What is the prevalence of Ogilvie syndrome?

Ogilvie syndrome, also known as acute colonic pseudo-obstruction, is a rare condition characterized by massive dilation of the large intestine without any mechanical obstruction. It primarily affects elderly individuals and those with underlying medical conditions, such as cardiovascular disease, infections, or recent surgeries. The exact prevalence of Ogilvie syndrome is not well-established, but it is estimated to occur in approximately 0.01% to 0.03% of hospitalized patients.

Ogilvie syndrome is more commonly observed in individuals over the age of 60, with a higher incidence in males than females. The condition can be life-threatening if not promptly diagnosed and treated. Symptoms may include abdominal distension, severe pain, nausea, and vomiting. Diagnosis is typically made through clinical evaluation, imaging studies, and ruling out mechanical obstruction.

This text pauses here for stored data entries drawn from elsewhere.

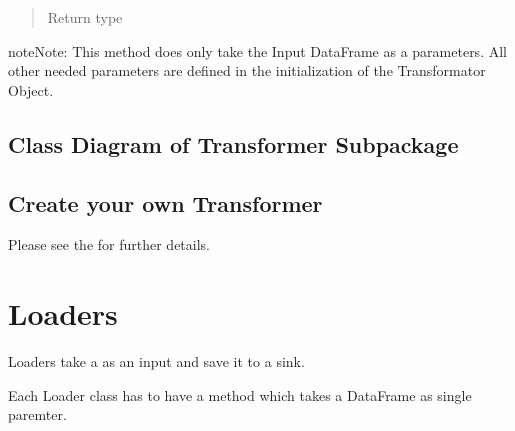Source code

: \documentclass[a4paper,10pt, twoside,english]{sphinxmanual}
\begin{document}
\begin{fulllineitems}
\begin{fulllineitems}
\begin{quote}
\begin{description}
\item[{Return type}] \leavevmode
{}

\end{description}\end{quote}

\begin{sphinxadmonition}{note}{Note:}
This method does only take the Input DataFrame as a parameters. All other needed parameters
are defined in the initialization of the Transformator Object.
\end{sphinxadmonition}

\end{fulllineitems}


\end{fulllineitems}



\subsection{Class Diagram of Transformer Subpackage}
\label{\detokenize{transformer/overview:class-diagram-of-transformer-subpackage}}
\noindent{}


\subsection{Create your own Transformer}
\label{\detokenize{transformer/overview:create-your-own-transformer}}
Please see the {\hyperref[\detokenize{base_classes/transformer:custom-transformer}]{}} for further details.


\section{Loaders}
\label{\detokenize{loader/overview:module-spooq2.loader.loader}}\label{\detokenize{loader/overview:loaders}}\label{\detokenize{loader/overview::doc}}
Loaders take a  as an input and save it to a sink.

Each Loader class has to have a  method which takes a DataFrame as single paremter.
\end{document}
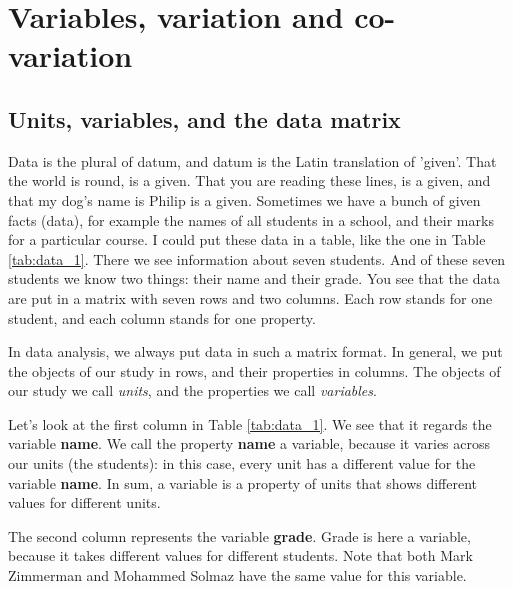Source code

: \chapter{Variables, variation and co-variation} \label{chap:intro}



\section{Units, variables, and the data matrix}





Data is the plural of datum, and datum is the Latin translation of 'given'. That the world is round, is a given. That you are reading these lines, is a given, and that my dog's name is Philip is a given. Sometimes we have a bunch of given facts (data), for example the names of all students in a school, and their marks for a particular course. I could put these data in a table, like the one in Table \ref{tab:data_1}. There we see information about seven students. And of these seven students we know two things: their name and their grade. You see that the data are put in a matrix with seven rows and two columns. Each row stands for one student, and each column stands for one property.

In data analysis, we always put data in such a matrix format. In general, we put the objects of our study in rows, and their properties in columns. The objects of our study we call \textit{units}, and the properties we call \textit{variables}.

\begin{kframe}


{\ttfamily\noindent\bfseries{}}\end{kframe}

Let's look at the first column in Table \ref{tab:data_1}. We see that it regards the variable \textbf{name}. We call the property \textbf{name} a variable, because it varies across our units (the students): in this case, every unit has a different value for the variable \textbf{name}. In sum, a variable is a property of units that shows different values for different units.

The second column represents the variable \textbf{grade}. Grade is here a variable, because it takes different values for different students. Note that both Mark Zimmerman and Mohammed Solmaz have the same value for this variable.

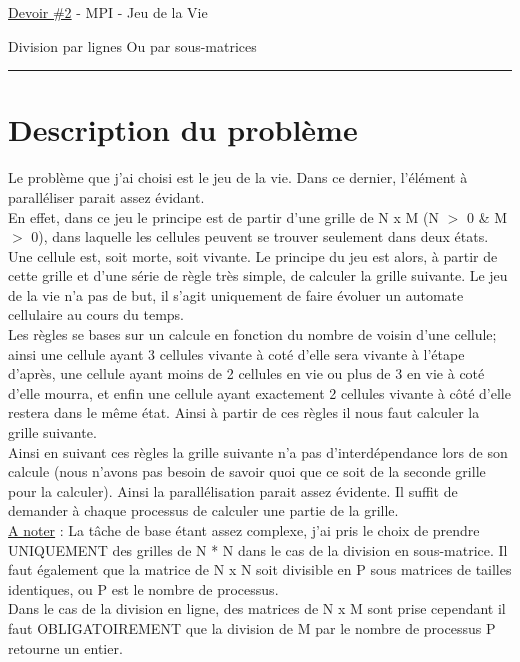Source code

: \documentclass[10pt,a4paper]{article}
\begin{document}
\begin{center}
\begin{large}
\underline{Devoir \#2} - MPI - Jeu de la Vie \\
\vspace{0.25cm}
\begin{footnotesize}
Division par lignes Ou par sous-matrices \\
\end{footnotesize}
\noindent\rule{4cm}{0.4pt}
\end{large}
\end{center}

\section{Description du problème}

\indent Le problème que j'ai choisi est le jeu de la vie. Dans ce dernier, l'élément à paralléliser parait assez évidant. \\
En effet, dans ce jeu le principe est de partir d'une grille de N x M (N $>$ 0 \& M $>$ 0), dans laquelle les cellules peuvent se trouver seulement dans deux états. Une cellule est, soit morte, soit vivante. 
Le principe du jeu est alors, à partir de cette grille et d'une série de règle très simple, de calculer la grille suivante. 
Le jeu de la vie n'a pas de but, il s'agit uniquement de faire évoluer un automate cellulaire au cours du temps.\\

Les règles se bases sur un calcule en fonction du nombre de voisin d'une cellule; ainsi une cellule ayant 3 cellules vivante à coté d'elle sera vivante à l'étape d'après, une cellule ayant moins de 2 cellules en vie ou plus de 3 en vie à coté d'elle mourra, et enfin une cellule ayant exactement 2 cellules vivante à côté d'elle restera dans le même état. Ainsi à partir de ces règles il nous faut calculer la grille suivante. \\

Ainsi en suivant ces règles la grille suivante n'a pas d'interdépendance lors de son calcule (nous n'avons pas besoin de savoir quoi que ce soit de la seconde grille pour la calculer). Ainsi la parallélisation parait assez évidente. Il suffit de demander à chaque processus de calculer une partie de la grille. \\

\underline{A noter} : La tâche de base étant assez complexe, j'ai pris le choix de prendre UNIQUEMENT des grilles de N * N dans le cas de la division en sous-matrice. Il faut également que la matrice de N x N soit divisible en P sous matrices de tailles identiques, ou P est le nombre de processus.\\
Dans le cas de la division en ligne, des matrices de N x M sont prise cependant il faut OBLIGATOIREMENT que la division de M par le nombre de processus P retourne un entier. \\
\end{document}
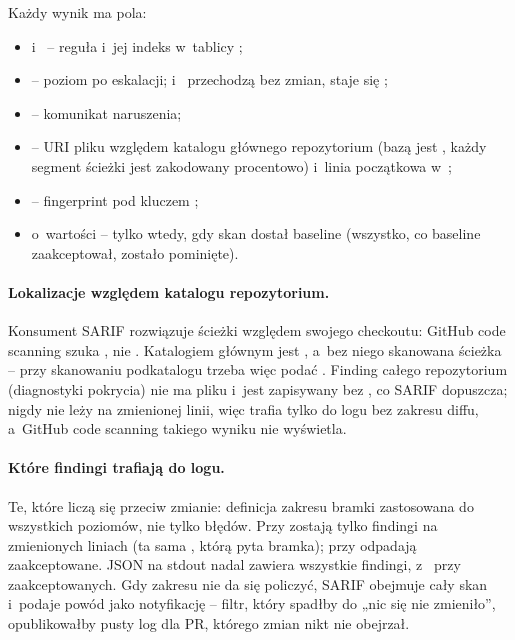 Każdy wynik ma pola:
\begin{itemize}[leftmargin=*]
  \item {} i~ -- reguła i~jej indeks w~tablicy
        ;
  \item {} -- poziom po eskalacji;  i~
        przechodzą bez zmian,  staje się ;
  \item {} -- komunikat naruszenia;
  \item {} -- URI pliku względem katalogu głównego
        repozytorium (bazą jest , każdy segment ścieżki jest
        zakodowany procentowo) i~linia początkowa w~;
  \item {} -- fingerprint pod kluczem
        ;
  \item {} o~wartości  -- tylko wtedy, gdy skan dostał
        baseline (wszystko, co baseline zaakceptował, zostało pominięte).
\end{itemize}

\paragraph{Lokalizacje względem katalogu repozytorium.} Konsument SARIF rozwiązuje ścieżki
względem swojego checkoutu: GitHub code scanning szuka , nie
. Katalogiem głównym jest , a~bez niego
skanowana ścieżka -- przy skanowaniu podkatalogu trzeba więc podać
. Finding całego repozytorium (diagnostyki pokrycia) nie ma
pliku i~jest zapisywany bez , co SARIF dopuszcza; nigdy nie leży na
zmienionej linii, więc trafia tylko do logu bez zakresu diffu, a~GitHub code scanning
takiego wyniku nie wyświetla.

\paragraph{Które findingi trafiają do logu.} Te, które liczą się przeciw zmianie: definicja
zakresu bramki zastosowana do wszystkich poziomów, nie tylko błędów. Przy
 zostają tylko findingi na zmienionych liniach (ta sama
, którą pyta bramka); przy  odpadają
zaakceptowane. JSON na stdout nadal zawiera wszystkie findingi, z~
przy zaakceptowanych. Gdy zakresu nie da się policzyć, SARIF obejmuje cały skan i~podaje
powód jako notyfikację  -- filtr, który spadłby do „nic się nie zmieniło”,
opublikowałby pusty log dla PR, którego zmian nikt nie obejrzał.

Treatment for Ogilvie syndrome involves a multidisciplinary approach, including bowel rest, fluid and electrolyte management, decompression of the colon using a nasogastric tube, and addressing any underlying medical conditions. In severe cases, pharmacological interventions or endoscopic decompression may be necessary. Surgical intervention is considered a last resort.

Overall, while Ogilvie syndrome is a relatively rare condition, healthcare professionals should maintain a high index of suspicion in patients at risk, as early recognition and appropriate management are crucial for improving outcomes.